Journey Stones is very accessible and intuitive. There are only two kinds of stones, thus two types of movement to remember. And both only move one space apiece, unless they’re stacked. The additional movement is simple to master – one extra space per extra unit in the stack. We even found that the ‘↑’ symbol on the warrior stones was a helpful reminder that those units move straight up and down, or side to side. I’m not sure if that was the intention in the design. Anyway, by process of elimination, we understood then that the rune-like ‘R’ symbol designates the diagonally-moving stones.
By far the most unique and distinctive element in Journey Stones is stacking. It is the heart of the game. First of all, it gives you more freedom beyond the boringly generic one-space-per-move. Second, strategy and game play revolve around how both of you decide to stack, and when.
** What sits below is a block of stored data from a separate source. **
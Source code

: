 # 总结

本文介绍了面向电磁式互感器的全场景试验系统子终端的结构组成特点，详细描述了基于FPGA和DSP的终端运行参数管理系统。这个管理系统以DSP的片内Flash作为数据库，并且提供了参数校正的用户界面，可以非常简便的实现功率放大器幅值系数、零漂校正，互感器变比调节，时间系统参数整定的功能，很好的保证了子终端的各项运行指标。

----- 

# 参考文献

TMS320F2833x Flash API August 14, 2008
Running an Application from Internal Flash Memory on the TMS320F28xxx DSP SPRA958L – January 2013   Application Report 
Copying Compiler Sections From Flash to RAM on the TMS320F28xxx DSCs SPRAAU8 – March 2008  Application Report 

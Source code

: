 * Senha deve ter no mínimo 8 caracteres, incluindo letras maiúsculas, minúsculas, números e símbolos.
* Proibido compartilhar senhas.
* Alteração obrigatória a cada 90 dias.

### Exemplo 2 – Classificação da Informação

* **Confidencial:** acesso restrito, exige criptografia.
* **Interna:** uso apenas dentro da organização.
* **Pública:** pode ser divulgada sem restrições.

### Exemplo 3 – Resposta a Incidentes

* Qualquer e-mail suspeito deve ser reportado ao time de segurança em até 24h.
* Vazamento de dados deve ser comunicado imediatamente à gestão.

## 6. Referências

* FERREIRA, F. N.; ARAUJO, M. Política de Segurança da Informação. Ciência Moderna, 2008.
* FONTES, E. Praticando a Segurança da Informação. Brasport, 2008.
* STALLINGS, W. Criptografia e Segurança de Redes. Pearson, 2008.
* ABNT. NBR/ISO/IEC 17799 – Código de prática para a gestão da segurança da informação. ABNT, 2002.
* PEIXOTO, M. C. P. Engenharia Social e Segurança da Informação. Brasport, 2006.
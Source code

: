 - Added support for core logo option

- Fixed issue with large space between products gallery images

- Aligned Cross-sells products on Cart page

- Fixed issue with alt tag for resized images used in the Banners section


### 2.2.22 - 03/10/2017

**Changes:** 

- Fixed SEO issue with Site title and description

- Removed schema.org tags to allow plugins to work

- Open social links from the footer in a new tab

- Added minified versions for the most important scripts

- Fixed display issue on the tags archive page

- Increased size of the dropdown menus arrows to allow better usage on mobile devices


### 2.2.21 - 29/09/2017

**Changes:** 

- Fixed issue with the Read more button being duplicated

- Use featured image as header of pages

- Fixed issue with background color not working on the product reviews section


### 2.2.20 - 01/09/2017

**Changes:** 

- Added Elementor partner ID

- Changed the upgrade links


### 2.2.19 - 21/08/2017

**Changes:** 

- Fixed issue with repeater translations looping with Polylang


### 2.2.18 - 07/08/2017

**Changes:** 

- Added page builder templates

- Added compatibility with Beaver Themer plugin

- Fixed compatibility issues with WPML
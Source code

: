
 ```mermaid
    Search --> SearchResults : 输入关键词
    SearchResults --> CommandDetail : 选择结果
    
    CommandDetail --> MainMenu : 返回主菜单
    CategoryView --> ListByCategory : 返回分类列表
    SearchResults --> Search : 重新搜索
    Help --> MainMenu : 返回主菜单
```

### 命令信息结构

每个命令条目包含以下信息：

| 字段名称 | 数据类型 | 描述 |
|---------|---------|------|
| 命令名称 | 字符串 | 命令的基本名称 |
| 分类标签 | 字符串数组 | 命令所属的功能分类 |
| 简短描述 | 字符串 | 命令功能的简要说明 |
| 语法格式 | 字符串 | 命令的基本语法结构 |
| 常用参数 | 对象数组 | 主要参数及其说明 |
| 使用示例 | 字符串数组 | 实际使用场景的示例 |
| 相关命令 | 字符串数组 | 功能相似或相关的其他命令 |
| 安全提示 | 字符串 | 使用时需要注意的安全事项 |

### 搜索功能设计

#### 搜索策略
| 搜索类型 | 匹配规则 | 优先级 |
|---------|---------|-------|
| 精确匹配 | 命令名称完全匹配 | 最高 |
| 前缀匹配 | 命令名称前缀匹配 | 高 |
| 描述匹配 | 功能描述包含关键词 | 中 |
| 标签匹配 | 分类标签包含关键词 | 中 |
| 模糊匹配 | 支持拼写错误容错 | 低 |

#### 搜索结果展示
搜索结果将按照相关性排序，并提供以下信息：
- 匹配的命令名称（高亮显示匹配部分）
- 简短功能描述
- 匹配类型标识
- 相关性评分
Stacking order is critical because you don’t want an imbalance between warrior stone stacks and journey stone stacks. You also don’t want to skew you’re ratio of singleton stones, as well, since they can come in handy for laying traps and/or covering broader ground. Having just a few large stacks with their powerful movement allocation may seem nifty, but it’s more difficult to corral your opponent’s stones since you have less to work with. Finding that balance is a good deal of the design’s challenge…and most of its enjoyment.
Journey Stones also caters to a duo’s tastes and play styles. As a light game, it is family-friendly and accessible to a broad age range, yet it’s not overly simplified. It makes you think, but doesn’t overwhelm you. At the same time – or perhaps because of that – it has surprising depth. Therefore, players can customize their session according to experience and age level. A smart, but quick game for family or casual players. Or a slow and methodical one for serious strategists.
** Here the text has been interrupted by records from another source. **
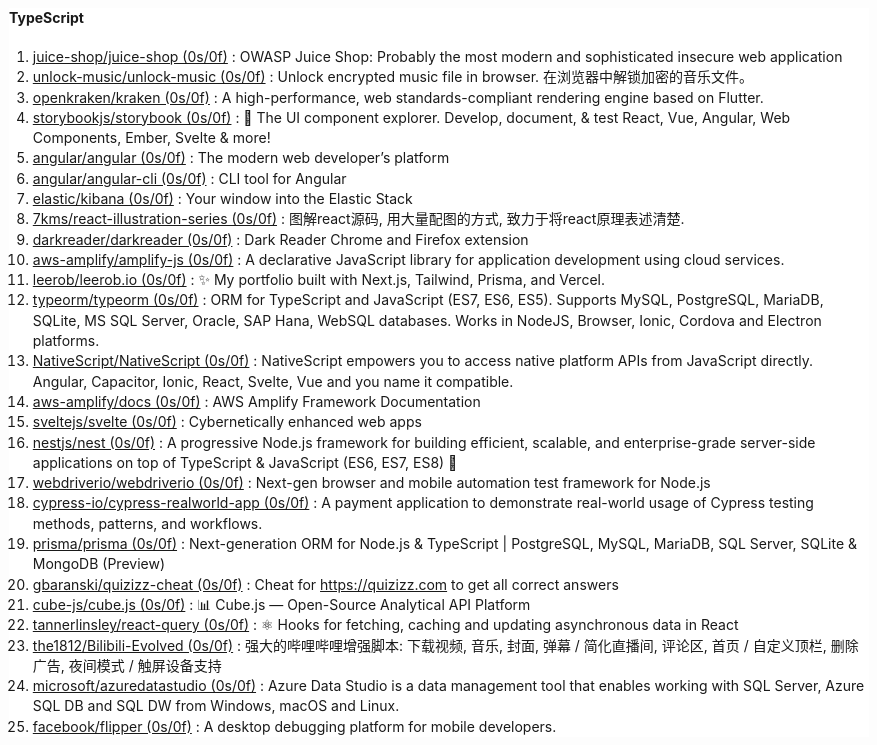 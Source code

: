 #### TypeScript
1. [juice-shop/juice-shop (0s/0f)](https://github.com/juice-shop/juice-shop) : OWASP Juice Shop: Probably the most modern and sophisticated insecure web application
2. [unlock-music/unlock-music (0s/0f)](https://github.com/unlock-music/unlock-music) : Unlock encrypted music file in browser. 在浏览器中解锁加密的音乐文件。
3. [openkraken/kraken (0s/0f)](https://github.com/openkraken/kraken) : A high-performance, web standards-compliant rendering engine based on Flutter.
4. [storybookjs/storybook (0s/0f)](https://github.com/storybookjs/storybook) : 📓 The UI component explorer. Develop, document, & test React, Vue, Angular, Web Components, Ember, Svelte & more!
5. [angular/angular (0s/0f)](https://github.com/angular/angular) : The modern web developer’s platform
6. [angular/angular-cli (0s/0f)](https://github.com/angular/angular-cli) : CLI tool for Angular
7. [elastic/kibana (0s/0f)](https://github.com/elastic/kibana) : Your window into the Elastic Stack
8. [7kms/react-illustration-series (0s/0f)](https://github.com/7kms/react-illustration-series) : 图解react源码, 用大量配图的方式, 致力于将react原理表述清楚.
9. [darkreader/darkreader (0s/0f)](https://github.com/darkreader/darkreader) : Dark Reader Chrome and Firefox extension
10. [aws-amplify/amplify-js (0s/0f)](https://github.com/aws-amplify/amplify-js) : A declarative JavaScript library for application development using cloud services.
11. [leerob/leerob.io (0s/0f)](https://github.com/leerob/leerob.io) : ✨ My portfolio built with Next.js, Tailwind, Prisma, and Vercel.
12. [typeorm/typeorm (0s/0f)](https://github.com/typeorm/typeorm) : ORM for TypeScript and JavaScript (ES7, ES6, ES5). Supports MySQL, PostgreSQL, MariaDB, SQLite, MS SQL Server, Oracle, SAP Hana, WebSQL databases. Works in NodeJS, Browser, Ionic, Cordova and Electron platforms.
13. [NativeScript/NativeScript (0s/0f)](https://github.com/NativeScript/NativeScript) : NativeScript empowers you to access native platform APIs from JavaScript directly. Angular, Capacitor, Ionic, React, Svelte, Vue and you name it compatible.
14. [aws-amplify/docs (0s/0f)](https://github.com/aws-amplify/docs) : AWS Amplify Framework Documentation
15. [sveltejs/svelte (0s/0f)](https://github.com/sveltejs/svelte) : Cybernetically enhanced web apps
16. [nestjs/nest (0s/0f)](https://github.com/nestjs/nest) : A progressive Node.js framework for building efficient, scalable, and enterprise-grade server-side applications on top of TypeScript & JavaScript (ES6, ES7, ES8) 🚀
17. [webdriverio/webdriverio (0s/0f)](https://github.com/webdriverio/webdriverio) : Next-gen browser and mobile automation test framework for Node.js
18. [cypress-io/cypress-realworld-app (0s/0f)](https://github.com/cypress-io/cypress-realworld-app) : A payment application to demonstrate real-world usage of Cypress testing methods, patterns, and workflows.
19. [prisma/prisma (0s/0f)](https://github.com/prisma/prisma) : Next-generation ORM for Node.js & TypeScript | PostgreSQL, MySQL, MariaDB, SQL Server, SQLite & MongoDB (Preview)
20. [gbaranski/quizizz-cheat (0s/0f)](https://github.com/gbaranski/quizizz-cheat) : Cheat for https://quizizz.com to get all correct answers
21. [cube-js/cube.js (0s/0f)](https://github.com/cube-js/cube.js) : 📊 Cube.js — Open-Source Analytical API Platform
22. [tannerlinsley/react-query (0s/0f)](https://github.com/tannerlinsley/react-query) : ⚛️ Hooks for fetching, caching and updating asynchronous data in React
23. [the1812/Bilibili-Evolved (0s/0f)](https://github.com/the1812/Bilibili-Evolved) : 强大的哔哩哔哩增强脚本: 下载视频, 音乐, 封面, 弹幕 / 简化直播间, 评论区, 首页 / 自定义顶栏, 删除广告, 夜间模式 / 触屏设备支持
24. [microsoft/azuredatastudio (0s/0f)](https://github.com/microsoft/azuredatastudio) : Azure Data Studio is a data management tool that enables working with SQL Server, Azure SQL DB and SQL DW from Windows, macOS and Linux.
25. [facebook/flipper (0s/0f)](https://github.com/facebook/flipper) : A desktop debugging platform for mobile developers.
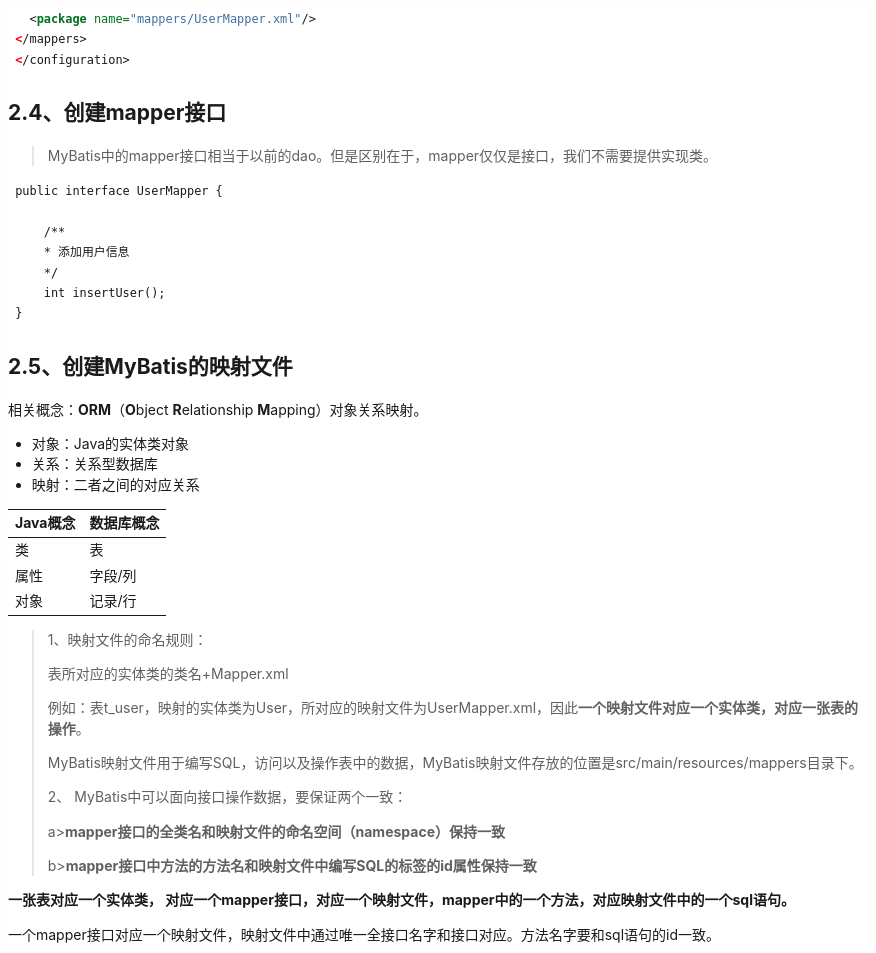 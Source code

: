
 ```xml
   <package name="mappers/UserMapper.xml"/>
 </mappers>
 </configuration>
```

## **2.4、创建mapper接口**

> MyBatis中的mapper接口相当于以前的dao。但是区别在于，mapper仅仅是接口，我们不需要提供实现类。

```
 public interface UserMapper {

     /**
     * 添加用户信息
     */
     int insertUser();
 }
```

## **2.5、创建MyBatis的映射文件**

相关概念：**ORM**（**O**bject **R**elationship **M**apping）对象关系映射。

- 对象：Java的实体类对象
- 关系：关系型数据库
- 映射：二者之间的对应关系

| **Java概念** | **数据库概念** |
| ------------ | -------------- |
| 类           | 表             |
| 属性         | 字段/列        |
| 对象         | 记录/行        |

> 1、映射文件的命名规则：
>
>
> 表所对应的实体类的类名+Mapper.xml
>
> 例如：表t_user，映射的实体类为User，所对应的映射文件为UserMapper.xml，因此**一个映射文件对应一个实体类，对应一张表的操作**。
>
> MyBatis映射文件用于编写SQL，访问以及操作表中的数据，MyBatis映射文件存放的位置是src/main/resources/mappers目录下。
>
> 2、 MyBatis中可以面向接口操作数据，要保证两个一致：
>
> a>**mapper接口的全类名和映射文件的命名空间（namespace）保持一致**
>
> b>**mapper接口中方法的方法名和映射文件中编写SQL的标签的id属性保持一致**

**一张表对应一个实体类， 对应一个mapper接口，对应一个映射文件，mapper中的一个方法，对应映射文件中的一个sql语句。**

一个mapper接口对应一个映射文件，映射文件中通过唯一全接口名字和接口对应。方法名字要和sql语句的id一致。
Regarding that slow, methodical style – understand that play can develop in a very Chess-like manner. Journey Stones is very much conducive to an “analysis paralysis” style of play where you are thinking several turns ahead and scrutinizing every move. It’s not as intense as Chess, but it is still possible for sessions to bog down in a stalemate of maneuver. Some will welcome that. For those who don’t, just use the variant rules to speed things up in case you find yourself impersonating Kasparov and Fischer. Or would that be Bjorn and Ivar?
Printed by Victory Point Games for this new publisher, Journey Stones is Spartan on the components. I would recommend the boxed version if you’re interested, as it comes with a mounted, puzzle board. The quad-fold mat doesn’t lay flat. Or, if you decide on the inexpensive route with the polybag version, you could use any Chess or Checker board. The board included with the game does has a synopsis on each player’s side for referencing movement and action. But really, after one game you won’t need to consult it, though it is handy for teaching new players.
Journey Stones will definitely scratch an itch for abstract gamers wanting something light, but still challenging. It’s generally quick-paced, but can certainly lend itself to a more prolonged, cat-and-mouse struggle for those with the inclination, and temperament, to do so. As an abstract game, it will have a more limited appeal, but thanks to its simplicity it could actually work as a sort of “gateway” in the genre, with a unique twist in stacking and good family access. Plus, it’s better than knitting.
iSlaytheDragon would like to thank General Nonsense Games for providing a review copy of Journey Stones.